* What needs to be done: Work out how many lines of this material hold the word "itemize". Write only that number.

* Material provided:
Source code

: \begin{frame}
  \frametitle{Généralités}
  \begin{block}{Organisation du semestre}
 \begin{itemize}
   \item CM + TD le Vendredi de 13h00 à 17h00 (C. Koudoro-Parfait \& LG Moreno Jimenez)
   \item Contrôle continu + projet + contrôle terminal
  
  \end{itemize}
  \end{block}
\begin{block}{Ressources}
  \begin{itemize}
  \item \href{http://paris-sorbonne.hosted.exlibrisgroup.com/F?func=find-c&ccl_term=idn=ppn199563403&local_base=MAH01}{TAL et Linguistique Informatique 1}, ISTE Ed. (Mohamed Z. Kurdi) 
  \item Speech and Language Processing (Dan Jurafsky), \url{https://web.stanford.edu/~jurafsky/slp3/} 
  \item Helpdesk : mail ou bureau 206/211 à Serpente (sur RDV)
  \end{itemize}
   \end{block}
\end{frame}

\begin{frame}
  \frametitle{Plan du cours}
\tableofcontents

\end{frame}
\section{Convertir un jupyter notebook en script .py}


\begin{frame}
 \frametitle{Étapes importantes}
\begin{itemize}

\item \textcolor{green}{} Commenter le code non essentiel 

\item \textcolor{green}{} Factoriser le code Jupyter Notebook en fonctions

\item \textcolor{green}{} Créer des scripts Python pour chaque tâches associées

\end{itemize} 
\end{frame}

* Task response: 6